> The task: An exact reproduction of all entries is required.

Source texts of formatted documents
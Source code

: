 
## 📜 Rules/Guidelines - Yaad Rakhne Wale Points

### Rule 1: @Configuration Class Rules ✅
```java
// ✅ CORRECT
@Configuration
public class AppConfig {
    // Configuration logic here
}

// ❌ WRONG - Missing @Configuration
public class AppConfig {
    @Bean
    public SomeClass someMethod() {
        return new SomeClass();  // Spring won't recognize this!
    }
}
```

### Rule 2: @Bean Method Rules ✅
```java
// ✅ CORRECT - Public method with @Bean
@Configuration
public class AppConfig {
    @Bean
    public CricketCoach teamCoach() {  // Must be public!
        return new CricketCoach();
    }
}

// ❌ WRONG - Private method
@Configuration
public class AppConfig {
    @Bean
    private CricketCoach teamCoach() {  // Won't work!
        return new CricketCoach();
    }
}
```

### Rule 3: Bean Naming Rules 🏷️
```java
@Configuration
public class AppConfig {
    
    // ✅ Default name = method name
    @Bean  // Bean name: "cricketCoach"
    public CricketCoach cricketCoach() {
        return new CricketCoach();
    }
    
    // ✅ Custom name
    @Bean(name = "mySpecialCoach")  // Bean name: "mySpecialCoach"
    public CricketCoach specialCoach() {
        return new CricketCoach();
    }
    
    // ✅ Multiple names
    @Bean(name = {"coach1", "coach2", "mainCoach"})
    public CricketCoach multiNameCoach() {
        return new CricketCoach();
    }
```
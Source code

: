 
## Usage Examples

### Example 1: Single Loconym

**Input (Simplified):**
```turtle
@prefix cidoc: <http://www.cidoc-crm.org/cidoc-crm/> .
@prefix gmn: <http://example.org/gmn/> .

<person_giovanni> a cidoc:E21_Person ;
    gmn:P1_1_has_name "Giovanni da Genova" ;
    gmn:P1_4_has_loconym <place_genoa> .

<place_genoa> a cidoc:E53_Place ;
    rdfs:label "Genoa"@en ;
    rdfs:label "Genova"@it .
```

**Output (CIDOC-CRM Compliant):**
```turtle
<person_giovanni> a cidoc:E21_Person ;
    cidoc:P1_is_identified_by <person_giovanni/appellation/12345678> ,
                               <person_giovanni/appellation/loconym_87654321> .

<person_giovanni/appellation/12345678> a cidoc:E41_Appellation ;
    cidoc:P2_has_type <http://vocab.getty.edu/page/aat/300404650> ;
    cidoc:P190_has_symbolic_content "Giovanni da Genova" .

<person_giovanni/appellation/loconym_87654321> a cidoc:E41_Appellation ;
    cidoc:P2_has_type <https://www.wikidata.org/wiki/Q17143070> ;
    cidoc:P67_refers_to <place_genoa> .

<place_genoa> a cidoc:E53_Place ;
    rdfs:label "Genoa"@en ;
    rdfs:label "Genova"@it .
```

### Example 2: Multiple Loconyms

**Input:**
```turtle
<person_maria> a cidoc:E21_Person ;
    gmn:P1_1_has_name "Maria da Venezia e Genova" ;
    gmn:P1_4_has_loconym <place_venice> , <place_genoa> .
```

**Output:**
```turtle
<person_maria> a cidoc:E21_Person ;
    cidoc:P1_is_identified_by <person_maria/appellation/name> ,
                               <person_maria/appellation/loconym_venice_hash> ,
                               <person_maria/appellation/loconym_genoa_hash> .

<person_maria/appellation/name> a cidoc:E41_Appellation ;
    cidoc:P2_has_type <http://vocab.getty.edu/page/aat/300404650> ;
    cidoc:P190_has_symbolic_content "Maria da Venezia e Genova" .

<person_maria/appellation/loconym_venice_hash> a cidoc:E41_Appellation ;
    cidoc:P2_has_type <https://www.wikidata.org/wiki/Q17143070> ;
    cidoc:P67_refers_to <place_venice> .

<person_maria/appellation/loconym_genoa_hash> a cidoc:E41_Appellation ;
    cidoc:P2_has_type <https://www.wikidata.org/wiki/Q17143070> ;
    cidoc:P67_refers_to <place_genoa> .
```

> Answer for the task:
Source code

: 
## 📜 Rules/Guidelines - Yaad Rakhne Wale Points

### Rule 1: @Configuration Class Rules ✅
```java
// ✅ CORRECT
@Configuration
public class AppConfig {
    // Configuration logic here
}

// ❌ WRONG - Missing @Configuration
public class AppConfig {
    @Bean
    public SomeClass someMethod() {
        return new SomeClass();  // Spring won't recognize this!
    }
}
```

### Rule 2: @Bean Method Rules ✅
```java
// ✅ CORRECT - Public method with @Bean
@Configuration
public class AppConfig {
    @Bean
    public CricketCoach teamCoach() {  // Must be public!
        return new CricketCoach();
    }
}

// ❌ WRONG - Private method
@Configuration
public class AppConfig {
    @Bean
    private CricketCoach teamCoach() {  // Won't work!
        return new CricketCoach();
    }
}
```

### Rule 3: Bean Naming Rules 🏷️
```java
@Configuration
public class AppConfig {
    
    // ✅ Default name = method name
    @Bean  // Bean name: "cricketCoach"
    public CricketCoach cricketCoach() {
        return new CricketCoach();
    }
    
    // ✅ Custom name
    @Bean(name = "mySpecialCoach")  // Bean name: "mySpecialCoach"
    public CricketCoach specialCoach() {
        return new CricketCoach();
    }
    
    // ✅ Multiple names
    @Bean(name = {"coach1", "coach2", "mainCoach"})
    public CricketCoach multiNameCoach() {
        return new CricketCoach();
    }
```
Source code

: 
## Usage Examples

### Example 1: Single Loconym

**Input (Simplified):**
```turtle
@prefix cidoc: <http://www.cidoc-crm.org/cidoc-crm/> .
@prefix gmn: <http://example.org/gmn/> .

<person_giovanni> a cidoc:E21_Person ;
    gmn:P1_1_has_name "Giovanni da Genova" ;
    gmn:P1_4_has_loconym <place_genoa> .

<place_genoa> a cidoc:E53_Place ;
    rdfs:label "Genoa"@en ;
    rdfs:label "Genova"@it .
```

**Output (CIDOC-CRM Compliant):**
```turtle
<person_giovanni> a cidoc:E21_Person ;
    cidoc:P1_is_identified_by <person_giovanni/appellation/12345678> ,
                               <person_giovanni/appellation/loconym_87654321> .

<person_giovanni/appellation/12345678> a cidoc:E41_Appellation ;
    cidoc:P2_has_type <http://vocab.getty.edu/page/aat/300404650> ;
    cidoc:P190_has_symbolic_content "Giovanni da Genova" .

<person_giovanni/appellation/loconym_87654321> a cidoc:E41_Appellation ;
    cidoc:P2_has_type <https://www.wikidata.org/wiki/Q17143070> ;
    cidoc:P67_refers_to <place_genoa> .

<place_genoa> a cidoc:E53_Place ;
    rdfs:label "Genoa"@en ;
    rdfs:label "Genova"@it .
```

### Example 2: Multiple Loconyms

**Input:**
```turtle
<person_maria> a cidoc:E21_Person ;
    gmn:P1_1_has_name "Maria da Venezia e Genova" ;
    gmn:P1_4_has_loconym <place_venice> , <place_genoa> .
```

**Output:**
```turtle
<person_maria> a cidoc:E21_Person ;
    cidoc:P1_is_identified_by <person_maria/appellation/name> ,
                               <person_maria/appellation/loconym_venice_hash> ,
                               <person_maria/appellation/loconym_genoa_hash> .

<person_maria/appellation/name> a cidoc:E41_Appellation ;
    cidoc:P2_has_type <http://vocab.getty.edu/page/aat/300404650> ;
    cidoc:P190_has_symbolic_content "Maria da Venezia e Genova" .

<person_maria/appellation/loconym_venice_hash> a cidoc:E41_Appellation ;
    cidoc:P2_has_type <https://www.wikidata.org/wiki/Q17143070> ;
    cidoc:P67_refers_to <place_venice> .

<person_maria/appellation/loconym_genoa_hash> a cidoc:E41_Appellation ;
    cidoc:P2_has_type <https://www.wikidata.org/wiki/Q17143070> ;
    cidoc:P67_refers_to <place_genoa> .
```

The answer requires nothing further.